▽

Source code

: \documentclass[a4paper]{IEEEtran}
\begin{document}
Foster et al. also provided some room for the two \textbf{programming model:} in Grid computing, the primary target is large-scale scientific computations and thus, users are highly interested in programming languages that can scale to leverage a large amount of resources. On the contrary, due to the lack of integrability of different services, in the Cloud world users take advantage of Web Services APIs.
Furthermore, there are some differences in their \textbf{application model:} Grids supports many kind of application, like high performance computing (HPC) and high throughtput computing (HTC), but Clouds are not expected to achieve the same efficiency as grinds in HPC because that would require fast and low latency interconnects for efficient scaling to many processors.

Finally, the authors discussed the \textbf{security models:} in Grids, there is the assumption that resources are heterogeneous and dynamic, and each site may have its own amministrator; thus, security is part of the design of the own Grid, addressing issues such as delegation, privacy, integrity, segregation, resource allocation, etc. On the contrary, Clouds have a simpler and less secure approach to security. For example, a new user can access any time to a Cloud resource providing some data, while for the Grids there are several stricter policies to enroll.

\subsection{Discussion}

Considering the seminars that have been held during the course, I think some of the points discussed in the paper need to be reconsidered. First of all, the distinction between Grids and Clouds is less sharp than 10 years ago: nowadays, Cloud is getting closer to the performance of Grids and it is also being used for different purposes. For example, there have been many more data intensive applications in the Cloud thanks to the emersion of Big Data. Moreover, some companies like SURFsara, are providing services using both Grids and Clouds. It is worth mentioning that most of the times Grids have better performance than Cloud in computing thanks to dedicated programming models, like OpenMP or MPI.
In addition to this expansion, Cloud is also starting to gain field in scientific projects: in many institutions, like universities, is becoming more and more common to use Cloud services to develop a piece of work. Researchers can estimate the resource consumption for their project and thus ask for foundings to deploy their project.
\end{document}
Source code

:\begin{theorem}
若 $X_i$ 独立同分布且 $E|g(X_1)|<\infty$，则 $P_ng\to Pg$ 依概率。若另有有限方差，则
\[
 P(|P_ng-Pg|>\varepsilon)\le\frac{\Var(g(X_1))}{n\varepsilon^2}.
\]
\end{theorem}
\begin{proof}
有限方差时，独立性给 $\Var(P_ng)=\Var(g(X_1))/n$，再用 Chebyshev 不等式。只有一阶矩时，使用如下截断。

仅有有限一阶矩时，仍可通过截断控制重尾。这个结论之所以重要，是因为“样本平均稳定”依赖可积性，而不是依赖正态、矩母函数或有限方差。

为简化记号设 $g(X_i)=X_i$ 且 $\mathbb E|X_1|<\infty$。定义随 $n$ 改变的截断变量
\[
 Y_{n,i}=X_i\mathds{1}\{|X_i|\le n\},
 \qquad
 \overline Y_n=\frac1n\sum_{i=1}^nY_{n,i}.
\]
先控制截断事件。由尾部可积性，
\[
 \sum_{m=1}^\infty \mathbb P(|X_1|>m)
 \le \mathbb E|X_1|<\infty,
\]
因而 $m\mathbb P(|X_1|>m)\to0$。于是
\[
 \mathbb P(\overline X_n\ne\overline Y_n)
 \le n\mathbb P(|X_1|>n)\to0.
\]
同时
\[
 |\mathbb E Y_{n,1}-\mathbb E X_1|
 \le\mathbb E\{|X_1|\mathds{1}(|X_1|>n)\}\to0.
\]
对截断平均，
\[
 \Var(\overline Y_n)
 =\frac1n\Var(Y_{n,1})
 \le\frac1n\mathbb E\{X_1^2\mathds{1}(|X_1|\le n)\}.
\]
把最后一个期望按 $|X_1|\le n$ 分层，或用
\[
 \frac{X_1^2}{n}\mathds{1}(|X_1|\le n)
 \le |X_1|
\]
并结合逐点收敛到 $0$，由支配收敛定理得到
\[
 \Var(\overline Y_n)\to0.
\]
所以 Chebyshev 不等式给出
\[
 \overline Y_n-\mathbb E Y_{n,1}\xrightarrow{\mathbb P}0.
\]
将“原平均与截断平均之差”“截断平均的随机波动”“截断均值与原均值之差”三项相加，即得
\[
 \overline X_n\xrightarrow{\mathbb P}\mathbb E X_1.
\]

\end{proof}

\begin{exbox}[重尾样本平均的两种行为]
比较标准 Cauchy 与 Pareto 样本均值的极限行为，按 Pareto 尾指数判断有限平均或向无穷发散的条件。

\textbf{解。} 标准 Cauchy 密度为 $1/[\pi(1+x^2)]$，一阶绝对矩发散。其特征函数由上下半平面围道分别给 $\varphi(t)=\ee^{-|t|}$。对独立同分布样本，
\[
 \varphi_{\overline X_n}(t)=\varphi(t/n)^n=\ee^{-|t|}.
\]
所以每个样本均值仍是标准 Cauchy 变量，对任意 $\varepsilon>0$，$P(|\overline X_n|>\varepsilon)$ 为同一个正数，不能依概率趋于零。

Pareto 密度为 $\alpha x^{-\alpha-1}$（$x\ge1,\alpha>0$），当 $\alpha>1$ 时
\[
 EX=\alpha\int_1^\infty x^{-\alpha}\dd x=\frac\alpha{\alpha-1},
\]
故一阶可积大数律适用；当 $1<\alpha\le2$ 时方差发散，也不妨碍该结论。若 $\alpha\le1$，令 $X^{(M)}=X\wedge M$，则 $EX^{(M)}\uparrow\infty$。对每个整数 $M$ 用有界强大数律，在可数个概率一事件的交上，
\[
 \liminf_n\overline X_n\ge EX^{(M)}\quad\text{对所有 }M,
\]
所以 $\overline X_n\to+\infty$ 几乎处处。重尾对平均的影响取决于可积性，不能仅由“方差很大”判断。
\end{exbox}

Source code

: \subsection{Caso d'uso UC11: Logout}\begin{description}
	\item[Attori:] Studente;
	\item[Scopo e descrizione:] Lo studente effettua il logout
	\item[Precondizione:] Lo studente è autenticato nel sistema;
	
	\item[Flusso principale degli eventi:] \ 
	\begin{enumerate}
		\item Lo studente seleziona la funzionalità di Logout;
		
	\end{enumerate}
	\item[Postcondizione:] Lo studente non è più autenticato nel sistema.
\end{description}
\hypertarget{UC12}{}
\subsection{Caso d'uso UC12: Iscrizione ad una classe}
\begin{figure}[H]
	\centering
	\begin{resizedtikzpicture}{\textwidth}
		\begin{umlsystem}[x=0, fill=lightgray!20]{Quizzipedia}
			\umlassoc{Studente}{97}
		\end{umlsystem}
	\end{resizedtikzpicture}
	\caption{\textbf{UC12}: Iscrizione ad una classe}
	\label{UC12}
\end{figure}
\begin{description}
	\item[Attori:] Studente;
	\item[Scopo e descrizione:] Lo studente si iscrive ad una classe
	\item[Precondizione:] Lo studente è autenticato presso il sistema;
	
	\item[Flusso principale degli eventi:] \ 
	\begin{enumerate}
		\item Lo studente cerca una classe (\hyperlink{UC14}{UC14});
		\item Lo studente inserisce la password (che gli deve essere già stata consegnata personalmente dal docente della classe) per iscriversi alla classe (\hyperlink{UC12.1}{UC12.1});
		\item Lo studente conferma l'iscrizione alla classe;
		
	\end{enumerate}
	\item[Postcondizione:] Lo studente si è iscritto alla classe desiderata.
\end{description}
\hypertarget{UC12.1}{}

△

§ **Exercise**
Each entry above should be retyped exactly, with nothing missed.

§ **Exercise response**
Source code

: \documentclass[a4paper]{IEEEtran}
\begin{document}
Foster et al. also provided some room for the two \textbf{programming model:} in Grid computing, the primary target is large-scale scientific computations and thus, users are highly interested in programming languages that can scale to leverage a large amount of resources. On the contrary, due to the lack of integrability of different services, in the Cloud world users take advantage of Web Services APIs.
Furthermore, there are some differences in their \textbf{application model:} Grids supports many kind of application, like high performance computing (HPC) and high throughtput computing (HTC), but Clouds are not expected to achieve the same efficiency as grinds in HPC because that would require fast and low latency interconnects for efficient scaling to many processors.

Finally, the authors discussed the \textbf{security models:} in Grids, there is the assumption that resources are heterogeneous and dynamic, and each site may have its own amministrator; thus, security is part of the design of the own Grid, addressing issues such as delegation, privacy, integrity, segregation, resource allocation, etc. On the contrary, Clouds have a simpler and less secure approach to security. For example, a new user can access any time to a Cloud resource providing some data, while for the Grids there are several stricter policies to enroll.

\subsection{Discussion}

Considering the seminars that have been held during the course, I think some of the points discussed in the paper need to be reconsidered. First of all, the distinction between Grids and Clouds is less sharp than 10 years ago: nowadays, Cloud is getting closer to the performance of Grids and it is also being used for different purposes. For example, there have been many more data intensive applications in the Cloud thanks to the emersion of Big Data. Moreover, some companies like SURFsara, are providing services using both Grids and Clouds. It is worth mentioning that most of the times Grids have better performance than Cloud in computing thanks to dedicated programming models, like OpenMP or MPI.
In addition to this expansion, Cloud is also starting to gain field in scientific projects: in many institutions, like universities, is becoming more and more common to use Cloud services to develop a piece of work. Researchers can estimate the resource consumption for their project and thus ask for foundings to deploy their project.
\end{document}
Source code

:\begin{theorem}
若 $X_i$ 独立同分布且 $E|g(X_1)|<\infty$，则 $P_ng\to Pg$ 依概率。若另有有限方差，则
\[
 P(|P_ng-Pg|>\varepsilon)\le\frac{\Var(g(X_1))}{n\varepsilon^2}.
\]
\end{theorem}
\begin{proof}
有限方差时，独立性给 $\Var(P_ng)=\Var(g(X_1))/n$，再用 Chebyshev 不等式。只有一阶矩时，使用如下截断。

仅有有限一阶矩时，仍可通过截断控制重尾。这个结论之所以重要，是因为“样本平均稳定”依赖可积性，而不是依赖正态、矩母函数或有限方差。

为简化记号设 $g(X_i)=X_i$ 且 $\mathbb E|X_1|<\infty$。定义随 $n$ 改变的截断变量
\[
 Y_{n,i}=X_i\mathds{1}\{|X_i|\le n\},
 \qquad
 \overline Y_n=\frac1n\sum_{i=1}^nY_{n,i}.
\]
先控制截断事件。由尾部可积性，
\[
 \sum_{m=1}^\infty \mathbb P(|X_1|>m)
 \le \mathbb E|X_1|<\infty,
\]
因而 $m\mathbb P(|X_1|>m)\to0$。于是
\[
 \mathbb P(\overline X_n\ne\overline Y_n)
 \le n\mathbb P(|X_1|>n)\to0.
\]
同时
\[
 |\mathbb E Y_{n,1}-\mathbb E X_1|
 \le\mathbb E\{|X_1|\mathds{1}(|X_1|>n)\}\to0.
\]
对截断平均，
\[
 \Var(\overline Y_n)
 =\frac1n\Var(Y_{n,1})
 \le\frac1n\mathbb E\{X_1^2\mathds{1}(|X_1|\le n)\}.
\]
把最后一个期望按 $|X_1|\le n$ 分层，或用
\[
 \frac{X_1^2}{n}\mathds{1}(|X_1|\le n)
 \le |X_1|
\]
并结合逐点收敛到 $0$，由支配收敛定理得到
\[
 \Var(\overline Y_n)\to0.
\]
所以 Chebyshev 不等式给出
\[
 \overline Y_n-\mathbb E Y_{n,1}\xrightarrow{\mathbb P}0.
\]
将“原平均与截断平均之差”“截断平均的随机波动”“截断均值与原均值之差”三项相加，即得
\[
 \overline X_n\xrightarrow{\mathbb P}\mathbb E X_1.
\]

\end{proof}

\begin{exbox}[重尾样本平均的两种行为]
比较标准 Cauchy 与 Pareto 样本均值的极限行为，按 Pareto 尾指数判断有限平均或向无穷发散的条件。

\textbf{解。} 标准 Cauchy 密度为 $1/[\pi(1+x^2)]$，一阶绝对矩发散。其特征函数由上下半平面围道分别给 $\varphi(t)=\ee^{-|t|}$。对独立同分布样本，
\[
 \varphi_{\overline X_n}(t)=\varphi(t/n)^n=\ee^{-|t|}.
\]
所以每个样本均值仍是标准 Cauchy 变量，对任意 $\varepsilon>0$，$P(|\overline X_n|>\varepsilon)$ 为同一个正数，不能依概率趋于零。

Pareto 密度为 $\alpha x^{-\alpha-1}$（$x\ge1,\alpha>0$），当 $\alpha>1$ 时
\[
 EX=\alpha\int_1^\infty x^{-\alpha}\dd x=\frac\alpha{\alpha-1},
\]
故一阶可积大数律适用；当 $1<\alpha\le2$ 时方差发散，也不妨碍该结论。若 $\alpha\le1$，令 $X^{(M)}=X\wedge M$，则 $EX^{(M)}\uparrow\infty$。对每个整数 $M$ 用有界强大数律，在可数个概率一事件的交上，
\[
 \liminf_n\overline X_n\ge EX^{(M)}\quad\text{对所有 }M,
\]
所以 $\overline X_n\to+\infty$ 几乎处处。重尾对平均的影响取决于可积性，不能仅由“方差很大”判断。
\end{exbox}

Source code

: \subsection{Caso d'uso UC11: Logout}\begin{description}
	\item[Attori:] Studente;
	\item[Scopo e descrizione:] Lo studente effettua il logout
	\item[Precondizione:] Lo studente è autenticato nel sistema;
	
	\item[Flusso principale degli eventi:] \ 
	\begin{enumerate}
		\item Lo studente seleziona la funzionalità di Logout;
		
	\end{enumerate}
	\item[Postcondizione:] Lo studente non è più autenticato nel sistema.
\end{description}
\hypertarget{UC12}{}
\subsection{Caso d'uso UC12: Iscrizione ad una classe}
\begin{figure}[H]
	\centering
	\begin{resizedtikzpicture}{\textwidth}
		\begin{umlsystem}[x=0, fill=lightgray!20]{Quizzipedia}
			\umlassoc{Studente}{97}
		\end{umlsystem}
	\end{resizedtikzpicture}
	\caption{\textbf{UC12}: Iscrizione ad una classe}
	\label{UC12}
\end{figure}
\begin{description}
	\item[Attori:] Studente;
	\item[Scopo e descrizione:] Lo studente si iscrive ad una classe
	\item[Precondizione:] Lo studente è autenticato presso il sistema;
	
	\item[Flusso principale degli eventi:] \ 
	\begin{enumerate}
		\item Lo studente cerca una classe (\hyperlink{UC14}{UC14});
		\item Lo studente inserisce la password (che gli deve essere già stata consegnata personalmente dal docente della classe) per iscriversi alla classe (\hyperlink{UC12.1}{UC12.1});
		\item Lo studente conferma l'iscrizione alla classe;
		
	\end{enumerate}
	\item[Postcondizione:] Lo studente si è iscritto alla classe desiderata.
\end{description}
\hypertarget{UC12.1}{}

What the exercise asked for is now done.